SCVMM is one of my favorite tools I can’t get around with too well but also can’t get around without it. The biggest flaw is probably its inability go give you even the slightest hint in which direction to look when jobs fail.

Like for example this one… Start Maintenance Mode failed because no suitable host is available

Error (10434)
No suitable host is available for migrating the existing highly available virtual machines.

No suitable host available

The recommended action tells you to improve host ratings, which of course take into account many different attributes and where one of them is the culprit. In this particular case it was the network configuration which needs to be identically configured on every Node within a Hyper-V cluster in order to be able to live migrate VMs back and forth.

Maybe you’ve already wondered what this Network Location drop-down box is for in the properties of VMs.

Well, it’s actually a criteria you can set for automatic placement on hosts when deploying new VMs from templates. If specified VMM would automatically chose which virtual switch and so physical NIC the VM gets connected to the outside world.

The thing is, these network locations are pre-populated via the network location awareness service of the host and manifest themselves as domain names its NICs are connected to. Now if you follow (Microsoft’s) best practices about separating several NICs to its own dedicated networks, you only end up with 1 connection the location awareness services is able to place, the host’s management NIC on your domain network (let’s say microtom.net). Cluster, live-migration, CSV, and maybe even iSCSI networks are all on private loops with usually no possibility of naming via DNS. Moreover the host doesn’t even have access to the NIC that has been dedicated to to VM network traffic and so has no chance to determine it’s location.

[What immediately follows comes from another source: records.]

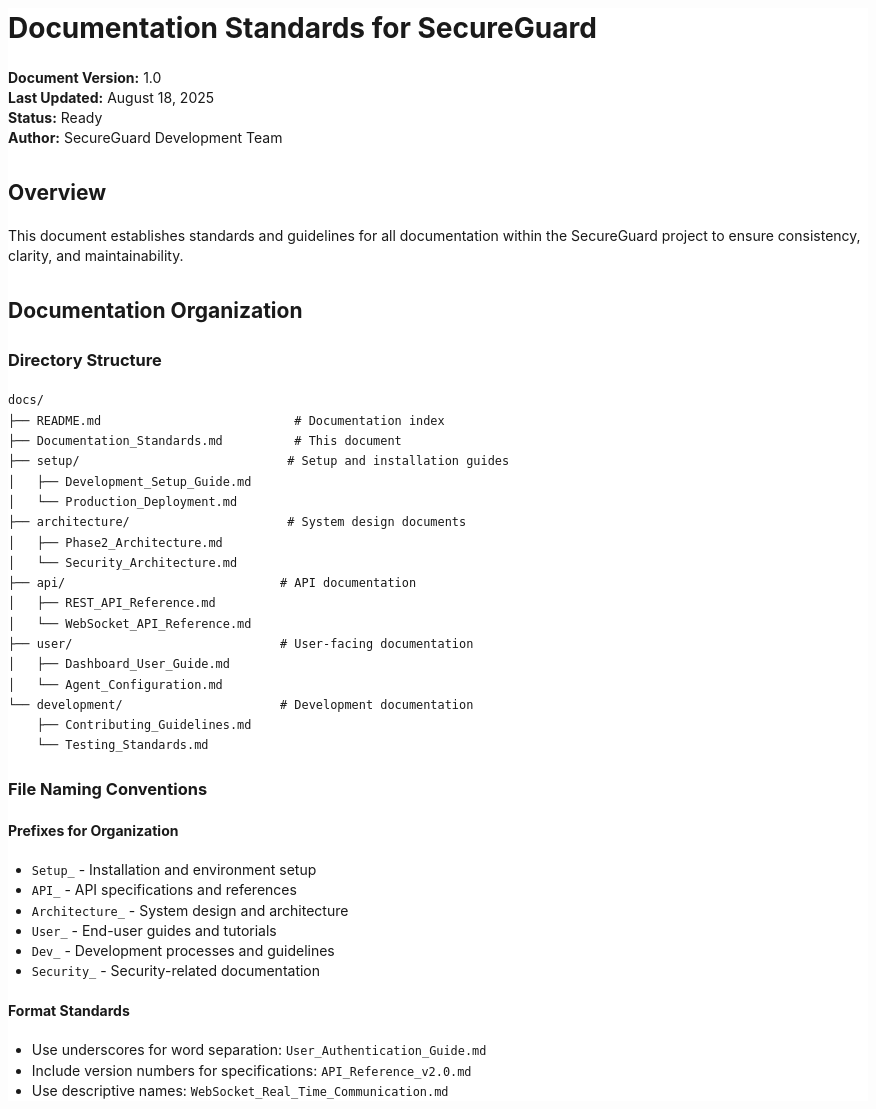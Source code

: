 # Documentation Standards for SecureGuard

**Document Version:** 1.0  
**Last Updated:** August 18, 2025  
**Status:** Ready  
**Author:** SecureGuard Development Team

## Overview

This document establishes standards and guidelines for all documentation within the SecureGuard project to ensure consistency, clarity, and maintainability.

## Documentation Organization

### Directory Structure
```
docs/
├── README.md                           # Documentation index
├── Documentation_Standards.md          # This document
├── setup/                             # Setup and installation guides
│   ├── Development_Setup_Guide.md
│   └── Production_Deployment.md
├── architecture/                      # System design documents
│   ├── Phase2_Architecture.md
│   └── Security_Architecture.md
├── api/                              # API documentation
│   ├── REST_API_Reference.md
│   └── WebSocket_API_Reference.md
├── user/                             # User-facing documentation
│   ├── Dashboard_User_Guide.md
│   └── Agent_Configuration.md
└── development/                      # Development documentation
    ├── Contributing_Guidelines.md
    └── Testing_Standards.md
```

### File Naming Conventions

#### Prefixes for Organization
- `Setup_` - Installation and environment setup
- `API_` - API specifications and references
- `Architecture_` - System design and architecture
- `User_` - End-user guides and tutorials
- `Dev_` - Development processes and guidelines
- `Security_` - Security-related documentation

#### Format Standards
- Use underscores for word separation: `User_Authentication_Guide.md`
- Include version numbers for specifications: `API_Reference_v2.0.md`
- Use descriptive names: `WebSocket_Real_Time_Communication.md`
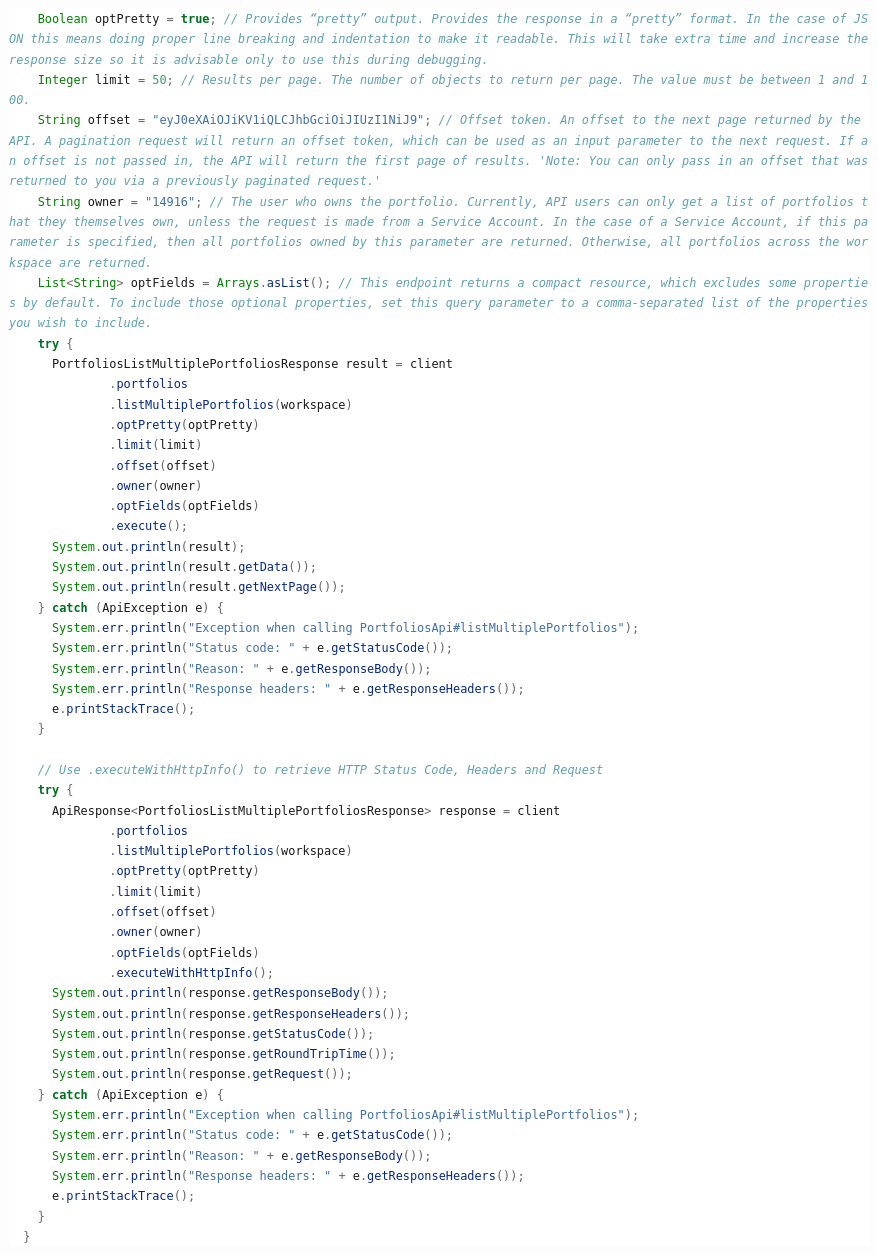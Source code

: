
 ```java
    Boolean optPretty = true; // Provides “pretty” output. Provides the response in a “pretty” format. In the case of JSON this means doing proper line breaking and indentation to make it readable. This will take extra time and increase the response size so it is advisable only to use this during debugging.
    Integer limit = 50; // Results per page. The number of objects to return per page. The value must be between 1 and 100.
    String offset = "eyJ0eXAiOJiKV1iQLCJhbGciOiJIUzI1NiJ9"; // Offset token. An offset to the next page returned by the API. A pagination request will return an offset token, which can be used as an input parameter to the next request. If an offset is not passed in, the API will return the first page of results. 'Note: You can only pass in an offset that was returned to you via a previously paginated request.'
    String owner = "14916"; // The user who owns the portfolio. Currently, API users can only get a list of portfolios that they themselves own, unless the request is made from a Service Account. In the case of a Service Account, if this parameter is specified, then all portfolios owned by this parameter are returned. Otherwise, all portfolios across the workspace are returned.
    List<String> optFields = Arrays.asList(); // This endpoint returns a compact resource, which excludes some properties by default. To include those optional properties, set this query parameter to a comma-separated list of the properties you wish to include.
    try {
      PortfoliosListMultiplePortfoliosResponse result = client
              .portfolios
              .listMultiplePortfolios(workspace)
              .optPretty(optPretty)
              .limit(limit)
              .offset(offset)
              .owner(owner)
              .optFields(optFields)
              .execute();
      System.out.println(result);
      System.out.println(result.getData());
      System.out.println(result.getNextPage());
    } catch (ApiException e) {
      System.err.println("Exception when calling PortfoliosApi#listMultiplePortfolios");
      System.err.println("Status code: " + e.getStatusCode());
      System.err.println("Reason: " + e.getResponseBody());
      System.err.println("Response headers: " + e.getResponseHeaders());
      e.printStackTrace();
    }

    // Use .executeWithHttpInfo() to retrieve HTTP Status Code, Headers and Request
    try {
      ApiResponse<PortfoliosListMultiplePortfoliosResponse> response = client
              .portfolios
              .listMultiplePortfolios(workspace)
              .optPretty(optPretty)
              .limit(limit)
              .offset(offset)
              .owner(owner)
              .optFields(optFields)
              .executeWithHttpInfo();
      System.out.println(response.getResponseBody());
      System.out.println(response.getResponseHeaders());
      System.out.println(response.getStatusCode());
      System.out.println(response.getRoundTripTime());
      System.out.println(response.getRequest());
    } catch (ApiException e) {
      System.err.println("Exception when calling PortfoliosApi#listMultiplePortfolios");
      System.err.println("Status code: " + e.getStatusCode());
      System.err.println("Reason: " + e.getResponseBody());
      System.err.println("Response headers: " + e.getResponseHeaders());
      e.printStackTrace();
    }
  }
```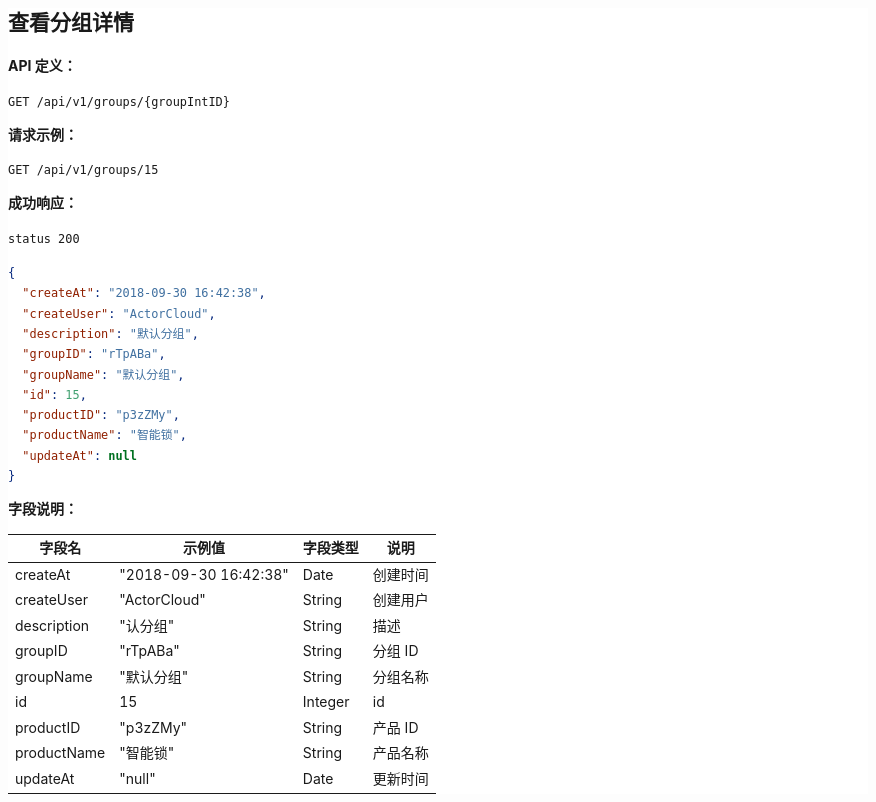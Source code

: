 





## 查看分组详情

**API 定义：**

```bash
GET /api/v1/groups/{groupIntID}
```

**请求示例：**

```bash
GET /api/v1/groups/15
```

**成功响应：**

```bash
status 200
```

```json
{
  "createAt": "2018-09-30 16:42:38",
  "createUser": "ActorCloud",
  "description": "默认分组",
  "groupID": "rTpABa",
  "groupName": "默认分组",
  "id": 15,
  "productID": "p3zZMy",
  "productName": "智能锁",
  "updateAt": null
}
```


**字段说明：**

| 字段名             | 示例值               | 字段类型    |  说明                  |
| --------------- | ----------------- | ------- | ------------------- |
| createAt| "2018-09-30 16:42:38" | Date  | 创建时间 |
| createUser| "ActorCloud" | String  | 创建用户 |
| description| "认分组" | String  | 描述 |
| groupID| "rTpABa" | String  | 分组 ID |
| groupName| "默认分组" | String  | 分组名称 |
| id| 15 | Integer  | id |
| productID| "p3zZMy" | String  | 产品 ID |
| productName| "智能锁" | String  | 产品名称 |
| updateAt| "null" | Date  | 更新时间 |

Now, if for some reason VMs were to get their Network Location property set to a domain name (microtom.net is actually selectable from the drop-down), nothing bad would happen at first. Well, you do get warnings about unsupported network configurations and host placement ratings missing when manually live-migrating VMs. Yes, that still works.

But when you don’t think anymore about it you will be gifted with the error in the beginning of the post as soon as you put a Hyper-V node with such a VM into maintenance mode. The reason live-migration doesn’t work anymore is that maintenance mode relies on host ratings to re-distribute the load to other cluster nodes. So the solution here is to get rid of all Network Location properties in your VMs.

Well, another possibility of course is to leverage this feature. But you’d have to do some preparations first by overriding and manually setting the Network Locations of all your host’s virtual switch NICs. You can find this setting in the properties of each cluster host in VMM on the hardware tab and the corresponding NIC as seen in this last screenshot.

Tick the override box and enter any location name you wish. It will be selectable in the properties of VMs afterwards.

By the way, a similar feature but purely manual is the Network Tag. It can be set an each virtual switch of the host on the very same dialog but on the Networking tab.

On further notice: Microsoft has seemed to figured out this feature has its trade offs and it looks like they left it away for SCVMM 2012 since I cannot find it anywhere in RC1. On the other hand, you do indeed get much more powerful possibilities concerning network and fabric management in the next installment of Virtual Machine Manager.